According to a recent story by Ina Jaffe on NPR, Hollywood has finally figured out that the Baby Boom generation offers a profitable target audience: Baby Boomers Return to the Multiplex, and Hollywood Notices.  Wow.  Such wisdom.  Such prescience.  People have been talking about Boomers as consumers ever since the first articles appeared about the Pig in the Python.  Savvy marketers have targeted us from the beginning with products ranging from Howdy Doody dolls to miniskirts to retirement planning programs.  Boomers as a really BIG market have not exactly been a secret. 

The Pig and the Python, David Cork, Susan LightstoneBut what am I thinking?  This is the same Hollywood that ignored the business opportunity of Star Trek for 10 years, despite the growing number of conventions mobbed by people paying to see the stars, dress like Klingons, and buy plastic phasers.  They could have made three movies in this time, earning millions in a franchise that has brought in hundreds of millions of dollars since 1979.  But they just couldn’t see it.

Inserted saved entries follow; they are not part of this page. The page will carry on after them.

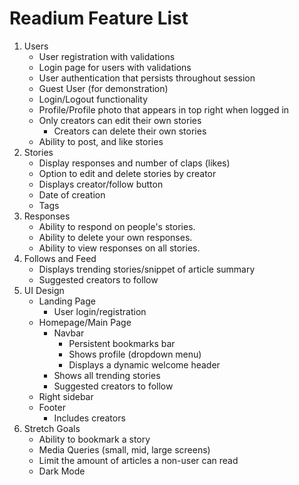 # Readium Feature List

1. Users
   * User registration with validations
   * Login page for users with validations
   * User authentication that persists throughout session
   * Guest User (for demonstration)
   * Login/Logout functionality
   * Profile/Profile photo that appears in top right when logged in
   * Only creators can edit their own stories
     * Creators can delete their own stories
   * Ability to post, and like stories
2. Stories
   * Display responses and number of claps (likes)
   * Option to edit and delete stories by creator
   * Displays creator/follow button
   * Date of creation
   * Tags
3. Responses
   * Ability to respond on people's stories.
   * Ability to delete your own responses.
   * Ability to view responses on all stories.
4. Follows and Feed
   * Displays trending stories/snippet of article summary
   * Suggested creators to follow
5. UI Design
   * Landing Page
     * User login/registration
   * Homepage/Main Page
     * Navbar
       * Persistent bookmarks bar
       * Shows profile (dropdown menu)
       * Displays a dynamic welcome header
     * Shows all trending stories
     * Suggested creators to follow
   * Right sidebar
   * Footer
     * Includes creators
5. Stretch Goals
   * Ability to bookmark a story
   * Media Queries (small, mid, large screens)
   * Limit the amount of articles a non-user can read
   * Dark Mode
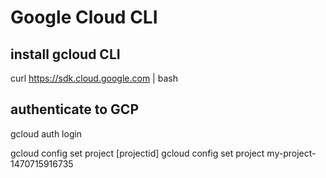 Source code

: # Google Cloud CLI

## install gcloud CLI
  curl https://sdk.cloud.google.com | bash
  
## authenticate to GCP
  gcloud auth login
  
  gcloud config set project [projectid]
  gcloud config set project my-project-1470715916735

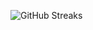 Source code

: ![GitHub Streaks](https://github-streaks-mqc9.onrender.com/streak/happilli/image?theme=midnight&cache_bust=1743695584&lang=ja)
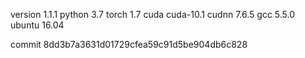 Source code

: version 1.1.1
python 3.7
torch 1.7
cuda cuda-10.1
cudnn 7.6.5
gcc 5.5.0
ubuntu 16.04

commit 8dd3b7a3631d01729cfea59c91d5be904db6c828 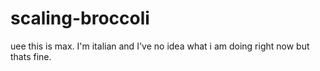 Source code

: # scaling-broccoli
uee this is max.
I'm italian and I've no idea what i am doing right now
but thats fine.

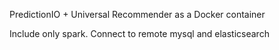 PredictionIO + Universal Recommender as a Docker container

Include only spark.
Connect to remote mysql and elasticsearch

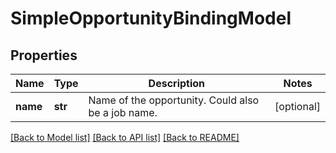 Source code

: # SimpleOpportunityBindingModel

## Properties
Name | Type | Description | Notes
------------ | ------------- | ------------- | -------------
**name** | **str** | Name of the opportunity.  Could also be a job name. | [optional] 

[[Back to Model list]](../README.md#documentation-for-models) [[Back to API list]](../README.md#documentation-for-api-endpoints) [[Back to README]](../README.md)


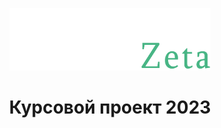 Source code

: <p align="center">
    <a href="https://github.com/yiisoft" target="_blank">
        <img src="web/img/carzeta-logo-dark.png" height="100px">
    </a>
    <h1 align="center">Курсовой проект 2023</h1>
</p> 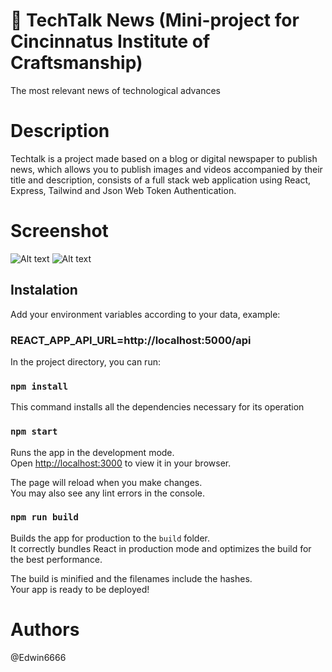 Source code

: # 📂 TechTalk News (Mini-project for Cincinnatus Institute of Craftsmanship)
The most relevant news of technological advances

# Description
Techtalk is a project made based on a blog or digital newspaper to publish news, which allows you to publish images and videos accompanied by their title and description, consists of a full stack web application using React, Express, Tailwind and Json Web Token Authentication.

# Screenshot
![Alt text](image.png)
![Alt text](image-1.png)

## Instalation

Add your environment variables according to your data, example:
### REACT_APP_API_URL=http://localhost:5000/api

In the project directory, you can run:

### `npm install`
This command installs all the dependencies necessary for its operation

### `npm start`

Runs the app in the development mode.\
Open [http://localhost:3000](http://localhost:3000) to view it in your browser.

The page will reload when you make changes.\
You may also see any lint errors in the console.



### `npm run build`

Builds the app for production to the `build` folder.\
It correctly bundles React in production mode and optimizes the build for the best performance.

The build is minified and the filenames include the hashes.\
Your app is ready to be deployed!

# Authors
@Edwin6666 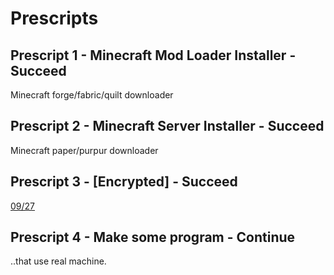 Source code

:# Prescripts

## Prescript 1 - Minecraft Mod Loader Installer - Succeed
Minecraft forge/fabric/quilt downloader

## Prescript 2 - Minecraft Server Installer - Succeed
Minecraft paper/purpur downloader

## Prescript 3 - [Encrypted] - Succeed
[09/27](https://www.acmicpc.net/user/misile)

## Prescript 4 - Make some program - Continue
..that use real machine.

Just like they haven’t been able to see us.  With their eyes firmly fixed on the “middle-school fanboy” and “teenage date” crowds, they have been churning out big-screen comic books, mega-violent shoot-em-ups, idiot comedies, torture porn, and gross-out horror movies.  Don’t get me wrong — we’re not old fogeys.  We go to the movies almost every week and have very eclectic tastes. We saw The Avengers and Unstoppable, Warm Bodies and and I, at least, watched Bridesmaids.  But more and more often, we pass on what’s in the Cineplex and refuse to go to the West Newton Cinema because of the bad screens, bad sound, and bad prints.  Not to mention the broken seats and dirty floors.

The Boomer Opportunity

What we children of the Baby Boom have to offer Hollywood as a business opportunity is significant.  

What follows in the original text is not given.